§ WORK ORDER
Give every line below again, exactly as it appears.

§ DATASET EXTRACT
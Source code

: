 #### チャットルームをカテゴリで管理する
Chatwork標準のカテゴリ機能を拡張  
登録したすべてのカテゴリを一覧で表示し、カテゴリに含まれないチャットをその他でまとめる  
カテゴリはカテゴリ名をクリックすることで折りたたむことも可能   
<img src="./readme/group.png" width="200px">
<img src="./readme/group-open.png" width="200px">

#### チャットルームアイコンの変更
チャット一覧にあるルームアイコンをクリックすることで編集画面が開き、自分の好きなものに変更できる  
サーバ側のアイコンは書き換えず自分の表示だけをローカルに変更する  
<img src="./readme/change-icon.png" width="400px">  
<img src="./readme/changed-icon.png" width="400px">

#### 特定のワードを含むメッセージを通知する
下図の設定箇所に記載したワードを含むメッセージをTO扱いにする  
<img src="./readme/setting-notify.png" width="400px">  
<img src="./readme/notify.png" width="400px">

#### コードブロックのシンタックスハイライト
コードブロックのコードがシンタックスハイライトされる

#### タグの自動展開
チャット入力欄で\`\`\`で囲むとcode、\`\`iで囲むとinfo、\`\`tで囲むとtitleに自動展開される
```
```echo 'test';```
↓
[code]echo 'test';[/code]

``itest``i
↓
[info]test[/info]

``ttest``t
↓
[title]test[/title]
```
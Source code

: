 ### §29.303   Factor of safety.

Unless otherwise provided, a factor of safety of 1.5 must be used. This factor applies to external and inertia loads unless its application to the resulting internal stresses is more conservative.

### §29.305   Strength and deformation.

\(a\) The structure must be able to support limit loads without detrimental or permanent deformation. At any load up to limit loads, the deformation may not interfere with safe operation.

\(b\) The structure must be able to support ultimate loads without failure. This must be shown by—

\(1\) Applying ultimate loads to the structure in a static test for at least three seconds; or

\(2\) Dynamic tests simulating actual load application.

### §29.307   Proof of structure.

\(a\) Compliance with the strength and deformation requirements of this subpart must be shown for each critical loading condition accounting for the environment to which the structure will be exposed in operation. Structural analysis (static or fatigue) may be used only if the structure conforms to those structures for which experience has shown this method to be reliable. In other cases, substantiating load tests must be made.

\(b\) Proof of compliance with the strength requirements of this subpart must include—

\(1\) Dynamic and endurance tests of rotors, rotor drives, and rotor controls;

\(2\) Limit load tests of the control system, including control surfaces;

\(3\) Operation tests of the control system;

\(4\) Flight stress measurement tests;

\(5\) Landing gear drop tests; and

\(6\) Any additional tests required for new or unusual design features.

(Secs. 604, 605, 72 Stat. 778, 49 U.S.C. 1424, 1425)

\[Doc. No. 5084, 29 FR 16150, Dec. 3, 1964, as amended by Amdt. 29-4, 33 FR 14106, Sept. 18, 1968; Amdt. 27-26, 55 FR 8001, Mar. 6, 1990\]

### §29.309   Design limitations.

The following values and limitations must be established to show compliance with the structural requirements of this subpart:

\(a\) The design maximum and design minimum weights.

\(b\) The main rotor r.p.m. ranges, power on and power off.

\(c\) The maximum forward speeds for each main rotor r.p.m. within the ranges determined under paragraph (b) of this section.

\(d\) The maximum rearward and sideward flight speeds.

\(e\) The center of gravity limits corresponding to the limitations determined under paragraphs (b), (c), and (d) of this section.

§ RESPONSE TO THIS TASK
Source code

: #### チャットルームをカテゴリで管理する
Chatwork標準のカテゴリ機能を拡張  
登録したすべてのカテゴリを一覧で表示し、カテゴリに含まれないチャットをその他でまとめる  
カテゴリはカテゴリ名をクリックすることで折りたたむことも可能   
<img src="./readme/group.png" width="200px">
<img src="./readme/group-open.png" width="200px">

#### チャットルームアイコンの変更
チャット一覧にあるルームアイコンをクリックすることで編集画面が開き、自分の好きなものに変更できる  
サーバ側のアイコンは書き換えず自分の表示だけをローカルに変更する  
<img src="./readme/change-icon.png" width="400px">  
<img src="./readme/changed-icon.png" width="400px">

#### 特定のワードを含むメッセージを通知する
下図の設定箇所に記載したワードを含むメッセージをTO扱いにする  
<img src="./readme/setting-notify.png" width="400px">  
<img src="./readme/notify.png" width="400px">

#### コードブロックのシンタックスハイライト
コードブロックのコードがシンタックスハイライトされる

#### タグの自動展開
チャット入力欄で\`\`\`で囲むとcode、\`\`iで囲むとinfo、\`\`tで囲むとtitleに自動展開される
```
```echo 'test';```
↓
[code]echo 'test';[/code]

``itest``i
↓
[info]test[/info]

``ttest``t
↓
[title]test[/title]
```
Source code

: ### §29.303   Factor of safety.

Unless otherwise provided, a factor of safety of 1.5 must be used. This factor applies to external and inertia loads unless its application to the resulting internal stresses is more conservative.

### §29.305   Strength and deformation.

\(a\) The structure must be able to support limit loads without detrimental or permanent deformation. At any load up to limit loads, the deformation may not interfere with safe operation.

\(b\) The structure must be able to support ultimate loads without failure. This must be shown by—

\(1\) Applying ultimate loads to the structure in a static test for at least three seconds; or

\(2\) Dynamic tests simulating actual load application.

### §29.307   Proof of structure.

\(a\) Compliance with the strength and deformation requirements of this subpart must be shown for each critical loading condition accounting for the environment to which the structure will be exposed in operation. Structural analysis (static or fatigue) may be used only if the structure conforms to those structures for which experience has shown this method to be reliable. In other cases, substantiating load tests must be made.

\(b\) Proof of compliance with the strength requirements of this subpart must include—

\(1\) Dynamic and endurance tests of rotors, rotor drives, and rotor controls;

\(2\) Limit load tests of the control system, including control surfaces;

\(3\) Operation tests of the control system;

\(4\) Flight stress measurement tests;

\(5\) Landing gear drop tests; and

\(6\) Any additional tests required for new or unusual design features.

(Secs. 604, 605, 72 Stat. 778, 49 U.S.C. 1424, 1425)

\[Doc. No. 5084, 29 FR 16150, Dec. 3, 1964, as amended by Amdt. 29-4, 33 FR 14106, Sept. 18, 1968; Amdt. 27-26, 55 FR 8001, Mar. 6, 1990\]

### §29.309   Design limitations.

The following values and limitations must be established to show compliance with the structural requirements of this subpart:

\(a\) The design maximum and design minimum weights.

\(b\) The main rotor r.p.m. ranges, power on and power off.

\(c\) The maximum forward speeds for each main rotor r.p.m. within the ranges determined under paragraph (b) of this section.

\(d\) The maximum rearward and sideward flight speeds.

\(e\) The center of gravity limits corresponding to the limitations determined under paragraphs (b), (c), and (d) of this section.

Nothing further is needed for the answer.